- _Your assignment_
Beginning with the opening line of the entries, return every line through the one containing "1 analog input", both included, and nothing else. Omit pictures.

- _Provided information_

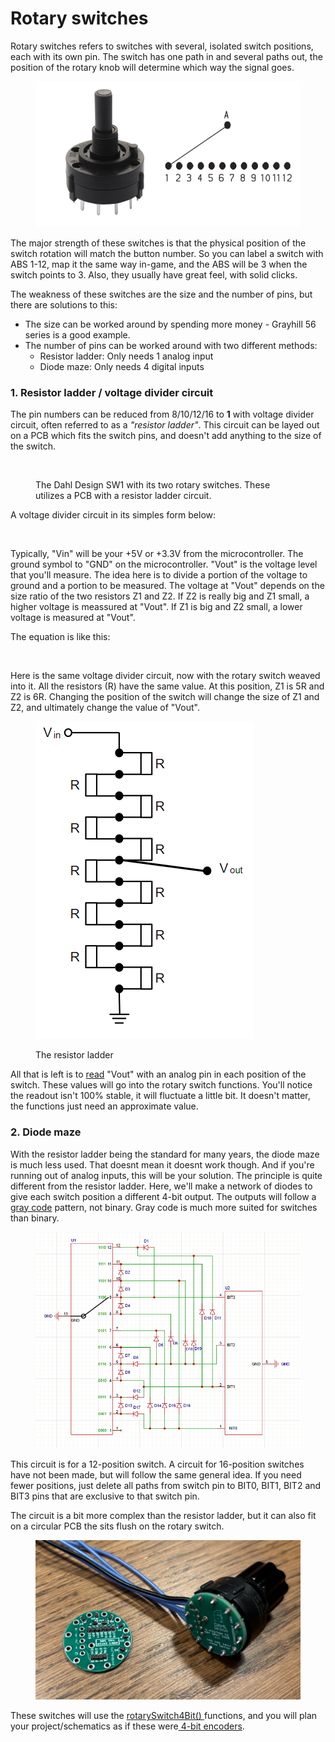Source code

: # Rotary switches

Rotary switches refers to switches with several, isolated switch positions, each with its own pin. The switch has one path in and several paths out, the position of the rotary knob will determine which way the signal goes.&#x20;

<figure><img src="../../.gitbook/assets/image (3) (3).png" alt=""><figcaption></figcaption></figure>

The major strength of these switches is that the physical position of the switch rotation will match the button number. So you can label a switch with ABS 1-12, map it the same way in-game, and the ABS will be 3 when the switch points to 3. Also, they usually have great feel, with solid clicks.&#x20;

The weakness of these switches are the size and the number of pins, but there are solutions to this:

* The size can be worked around by spending more money - Grayhill 56 series is a good example.&#x20;
* The number of pins can be worked around with two different methods:&#x20;
  * Resistor ladder: Only needs 1 analog input
  * Diode maze: Only needs 4 digital inputs

### 1. Resistor ladder / voltage divider circuit

The pin numbers can be reduced from 8/10/12/16 to **1** with voltage divider circuit, often referred to as a _"resistor ladder"_. This circuit can be layed out on a PCB which fits the switch pins, and doesn't add anything to the size of the switch.

<figure><img src="../../.gitbook/assets/image (6) (1) (2).png" alt=""><figcaption><p>The Dahl Design SW1 with its two rotary switches. These utilizes a PCB with a resistor ladder circuit.</p></figcaption></figure>

A voltage divider circuit in its simples form below:

<figure><img src="../../.gitbook/assets/image (1) (1) (3).png" alt=""><figcaption></figcaption></figure>

Typically, "Vin" will be your +5V or +3.3V from the microcontroller. The ground symbol to "GND" on the microcontroller. "Vout" is the voltage level that you'll measure. The idea here is to divide a portion of the voltage to ground and a portion to be measured. The voltage at "Vout" depends on the size ratio of the two resistors Z1 and Z2. If Z2 is really big and Z1 small, a higher voltage is meassured at "Vout". If Z1 is big and Z2 small, a lower voltage is measured at "Vout".&#x20;

The equation is like this:&#x20;

<figure><img src="../../.gitbook/assets/image (5) (1) (2) (1).png" alt=""><figcaption></figcaption></figure>

Here is the same voltage divider circuit, now with the rotary switch weaved into it. All the resistors (R) have the same value. At this position, Z1 is 5R and Z2 is 6R. Changing the position of the switch will change the size of Z1 and Z2, and ultimately change the value of "Vout".&#x20;

<figure><img src="../../.gitbook/assets/image (9) (1) (1) (1) (1) (1).png" alt=""><figcaption><p>The resistor ladder</p></figcaption></figure>

All that is left is to [read](../../1.-project-planning/analog-inputs/#reading-a-value) "Vout" with an analog pin in each position of the switch. These values will go into the rotary switch functions. You'll notice the readout isn't 100% stable, it will fluctuate a little bit. It doesn't matter, the functions just need an approximate value. &#x20;

### 2. Diode maze

With the resistor ladder being the standard for many years, the diode maze is much less used. That doesnt mean it doesnt work though. And if you're running out of analog inputs, this will be your solution. The principle is quite different from the resistor ladder. Here, we'll make a network of diodes to give each switch position a different 4-bit output. The outputs will follow a [gray code](https://en.wikipedia.org/wiki/Gray_code) pattern, not binary. Gray code is much more suited for switches than binary.&#x20;

<figure><img src="../../.gitbook/assets/image (136).png" alt=""><figcaption></figcaption></figure>

This circuit is for a 12-position switch. A circuit for 16-position switches have not been made, but will follow the same general idea. If you need fewer positions, just delete all paths from switch pin to BIT0, BIT1, BIT2 and BIT3 pins that are exclusive to that switch pin.&#x20;

The circuit is a bit more complex than the resistor ladder, but it can also fit on a circular PCB the sits flush on the rotary switch.

<figure><img src="../../.gitbook/assets/image (137).png" alt=""><figcaption></figcaption></figure>

These switches will use the [rotarySwitch4Bit() ](rotary4bit.md)functions, and you will plan your project/schematics as if these were[ 4-bit encoders](../../1.-project-planning/switch-inputs/).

- _Answer to this problem_
Source code

: # Rotary switches

Rotary switches refers to switches with several, isolated switch positions, each with its own pin. The switch has one path in and several paths out, the position of the rotary knob will determine which way the signal goes.&#x20;

<figure><img src="../../.gitbook/assets/image (3) (3).png" alt=""><figcaption></figcaption></figure>

The major strength of these switches is that the physical position of the switch rotation will match the button number. So you can label a switch with ABS 1-12, map it the same way in-game, and the ABS will be 3 when the switch points to 3. Also, they usually have great feel, with solid clicks.&#x20;

The weakness of these switches are the size and the number of pins, but there are solutions to this:

* The size can be worked around by spending more money - Grayhill 56 series is a good example.&#x20;
* The number of pins can be worked around with two different methods:&#x20;
  * Resistor ladder: Only needs 1 analog input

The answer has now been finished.